Department of Nutrition and Food Hygiene, Public Health College, Harbin Medical University, 157 Baojian Road, Nangang District, Harbin 150086, PR China.
J Chromatogr B Analyt Technol Biomed Life Sci. 2010 Oct 15;878(28):2817-25. doi: 10.1016/j.jchromb.2010.08.035. Epub 2010 Sep 16.
Isolated post-challenge diabetes (IPD, 2h-PG ≥11.1mmol/L and FPG <7.0mmol/L) is often ignored in screening for diabetes by fasting plasma glucose (FPG) levels. The aim of this study was to investigate the metabolic profiles of serum free fatty acids (FFAs) and to identify biomarkers that can be used to distinguish patients with IPD from those with type 2 diabetes mellitus (T2DM) or healthy control individuals. FFA profiles of the subjects were investigated using gas chromatography-mass spectrometry (GC-MS). Principal component analysis (PCA) and partial least squares-discriminant analysis (PLS-DA) were used for classification and prediction among the three groups. The predictive correct rates were 92.86% for IPD and healthy control individuals and 90.70% for T2DM and healthy control individuals, indicating that PLS-DA could satisfactorily distinguish IPD individuals from healthy controls and those with T2DM. Finally, palmitic acid, stearic acid, oleic acid, linoleic acid and α-linolenic acid were identified as potential biomarkers for distinguishing IPD from healthy control and T2DM individuals. These potential biomarkers might be helpful for diagnosis and characterization of diabetes.

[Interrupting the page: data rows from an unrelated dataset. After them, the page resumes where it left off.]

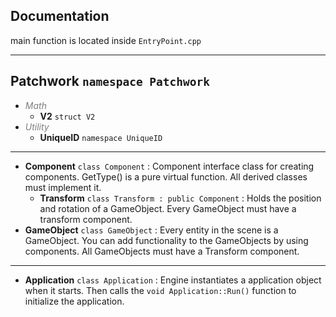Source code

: ## Documentation
main function is located inside `EntryPoint.cpp`
* * *
## Patchwork `namespace Patchwork`
- *<span style="color: #7f7f7f;">Math</span>*
    - **V2** `struct V2`
- *<span style="color: #7f7f7f;">Utility</span>*
    - **UniqueID** `namespace UniqueID`
* * *
- **Component** `class Component` : Component interface class for creating components. GetType() is a pure virtual function. All derived classes must implement it.
	- **Transform** `class Transform : public Component` : Holds the position and rotation of a GameObject. Every GameObject must have a transform component. 
- **GameObject** `class GameObject` : Every entity in the scene is a GameObject. You can add functionality to the GameObjects by using components. All GameObjects must have a Transform component.
* * *
- **Application** `class Application` : Engine instantiates a application object when it starts. Then calls the `void Application::Run()` function to initialize the application.
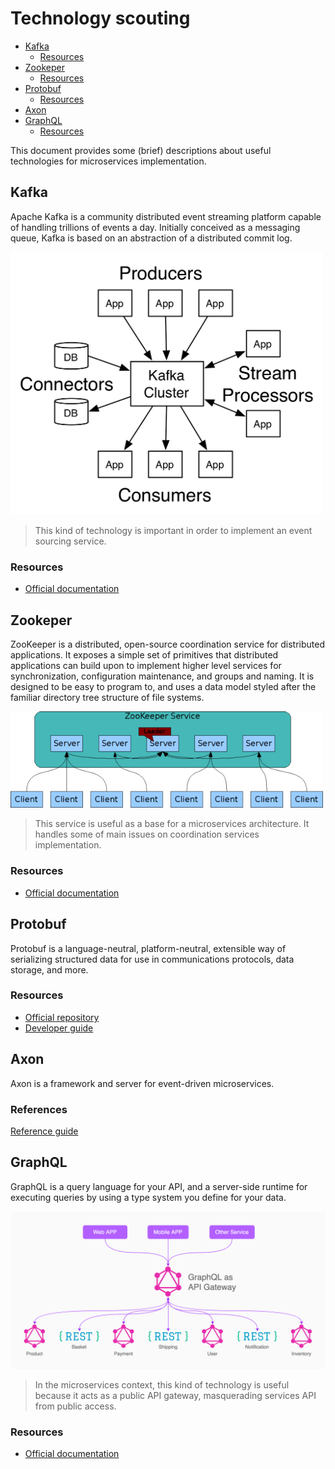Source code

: # Technology scouting

<!-- vscode-markdown-toc -->
* [Kafka](#Kafka)
	* [Resources](#Resources)
* [Zookeper](#Zookeper)
	* [Resources](#Resources-1)
* [Protobuf](#Protobuf)
	* [Resources](#Resources-1)
* [Axon](#Axon)
* [GraphQL](#GraphQL)
	* [Resources](#Resources-1)

<!-- vscode-markdown-toc-config
	numbering=false
	autoSave=true
	/vscode-markdown-toc-config -->
<!-- /vscode-markdown-toc -->

This document provides some (brief) descriptions about useful technologies for microservices implementation.

## <a name='Kafka'></a>Kafka

Apache Kafka is a community distributed event streaming platform capable of handling trillions of events a day. Initially conceived as a messaging queue, Kafka is based on an abstraction of a distributed commit log.

<img width="500px" src="img/kafka-apis.png" />

> This kind of technology is important in order to implement an event sourcing service.

### <a name='Resources'></a>Resources

- [Official documentation](https://kafka.apache.org/)

## <a name='Zookeper'></a>Zookeper

ZooKeeper is a distributed, open-source coordination service for distributed applications. It exposes a simple set of primitives that distributed applications can build upon to implement higher level services for synchronization, configuration maintenance, and groups and naming. It is designed to be easy to program to, and uses a data model styled after the familiar directory tree structure of file systems.

<img width="500px" src="img/zkservice.jpg" />

> This service is useful as a base for a microservices architecture. It handles some of main issues on coordination services implementation.

### <a name='Resources-1'></a>Resources

- [Official documentation](https://zookeeper.apache.org/doc/current/zookeeperOver.html)

## <a name='Protobuf'></a>Protobuf

Protobuf is a language-neutral, platform-neutral, extensible way of serializing structured data for use in communications protocols, data storage, and more.

> 

### <a name='Resources-1'></a>Resources

- [Official repository](https://github.com/protocolbuffers/protobuf)
- [Developer guide](https://developers.google.com/protocol-buffers/docs/overview)

## <a name='Axon'></a>Axon

Axon is a framework and server for event-driven microservices.

### References

[Reference guide](https://docs.axoniq.io/reference-guide/)

## <a name='GraphQL'></a>GraphQL

GraphQL is a query language for your API, and a server-side runtime for executing queries by using a type system you define for your data.

<img width="700px" src="img/graphql-example.png" />

> In the microservices context, this kind of technology is useful because it acts as a public API gateway, masquerading services API from public access.

### <a name='Resources-1'></a>Resources

- [Official documentation](https://graphql.github.io/learn/)


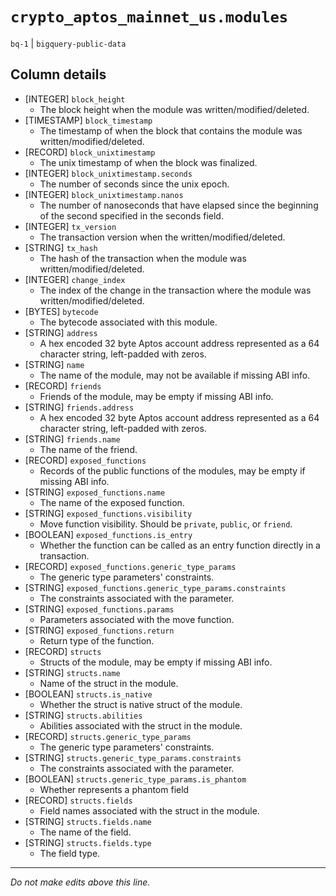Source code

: # `crypto_aptos_mainnet_us.modules`
`bq-1` | `bigquery-public-data`

## Column details
* [INTEGER]   `block_height`
  - The block height when the module was written/modified/deleted.
* [TIMESTAMP] `block_timestamp`
  - The timestamp of when the block that contains the module was written/modified/deleted.
* [RECORD]    `block_unixtimestamp`
  - The unix timestamp of when the block was finalized.
* [INTEGER]   `block_unixtimestamp.seconds`
  - The number of seconds since the unix epoch.
* [INTEGER]   `block_unixtimestamp.nanos`
  - The number of nanoseconds that have elapsed since the beginning of the second specified in the seconds field.
* [INTEGER]   `tx_version`
  - The transaction version when the written/modified/deleted.
* [STRING]    `tx_hash`
  - The hash of the transaction when the module was written/modified/deleted.
* [INTEGER]   `change_index`
  - The index of the change in the transaction where the module was written/modified/deleted.
* [BYTES]     `bytecode`
  - The bytecode associated with this module.
* [STRING]    `address`
  - A hex encoded 32 byte Aptos account address represented as a 64 character string, left-padded with zeros.
* [STRING]    `name`
  - The name of the module, may not be available if missing ABI info.
* [RECORD]    `friends`
  - Friends of the module, may be empty if missing ABI info.
* [STRING]    `friends.address`
  - A hex encoded 32 byte Aptos account address represented as a 64 character string, left-padded with zeros.
* [STRING]    `friends.name`
  - The name of the friend.
* [RECORD]    `exposed_functions`
  - Records of the public functions of the modules, may be empty if missing ABI info.
* [STRING]    `exposed_functions.name`
  - The name of the exposed function.
* [STRING]    `exposed_functions.visibility`
  - Move function visibility.  Should be `private`, `public`, or `friend`.
* [BOOLEAN]   `exposed_functions.is_entry`
  - Whether the function can be called as an entry function directly in a transaction.
* [RECORD]    `exposed_functions.generic_type_params`
  - The generic type parameters' constraints.
* [STRING]    `exposed_functions.generic_type_params.constraints`
  - The constraints associated with the parameter.
* [STRING]    `exposed_functions.params`
  - Parameters associated with the move function.
* [STRING]    `exposed_functions.return`
  - Return type of the function.
* [RECORD]    `structs`
  - Structs of the module, may be empty if missing ABI info.
* [STRING]    `structs.name`
  - Name of the struct in the module.
* [BOOLEAN]   `structs.is_native`
  - Whether the struct is native struct of the module.
* [STRING]    `structs.abilities`
  - Abilities associated with the struct in the module.
* [RECORD]    `structs.generic_type_params`
  - The generic type parameters' constraints.
* [STRING]    `structs.generic_type_params.constraints`
  - The constraints associated with the parameter.
* [BOOLEAN]   `structs.generic_type_params.is_phantom`
  - Whether represents a phantom field
* [RECORD]    `structs.fields`
  - Field names associated with the struct in the module.
* [STRING]    `structs.fields.name`
  - The name of the field.
* [STRING]    `structs.fields.type`
  - The field type.

-------------------------------------------------------------------------------
*Do not make edits above this line.*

空腹血糖(FPG)水平筛查糖尿病时,常忽略餐后挑战后糖尿病(IPD,2h-PG≥11.1mmol/L 且 FPG<7.0mmol/L)。本研究旨在研究血清游离脂肪酸(FFA)的代谢谱,并确定可用于区分 IPD 患者与 2 型糖尿病(T2DM)患者或健康对照个体的生物标志物。采用气相色谱-质谱联用技术(GC-MS)检测受试者的 FFA 谱。采用主成分分析(PCA)和偏最小二乘判别分析(PLS-DA)进行三组间的分类和预测。IPD 与健康对照组的预测正确率为 92.86%,T2DM 与健康对照组的预测正确率为 90.70%,表明 PLS-DA 可满意地区分 IPD 患者与健康对照者和 T2DM 患者。最后,鉴定出棕榈酸、硬脂酸、油酸、亚油酸和α-亚麻酸为区分 IPD 与健康对照和 T2DM 个体的潜在生物标志物。这些潜在的生物标志物可能有助于糖尿病的诊断和特征描述。